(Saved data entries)
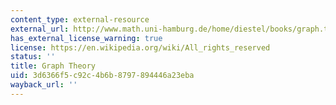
 ```yaml
---
content_type: external-resource
external_url: http://www.math.uni-hamburg.de/home/diestel/books/graph.theory/
has_external_license_warning: true
license: https://en.wikipedia.org/wiki/All_rights_reserved
status: ''
title: Graph Theory
uid: 3d6366f5-c92c-4b6b-8797-894446a23eba
wayback_url: ''
---
```


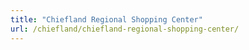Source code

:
 ```yaml
---
title: "Chiefland Regional Shopping Center"
url: /chiefland/chiefland-regional-shopping-center/
---
```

▶ [EXERCISE DESCRIPTION]:
From the records given above, copy all lines containing "title".

▶ [SOLUTION FOR THIS PROBLEM]:
title: Graph Theory
title: "Chiefland Regional Shopping Center"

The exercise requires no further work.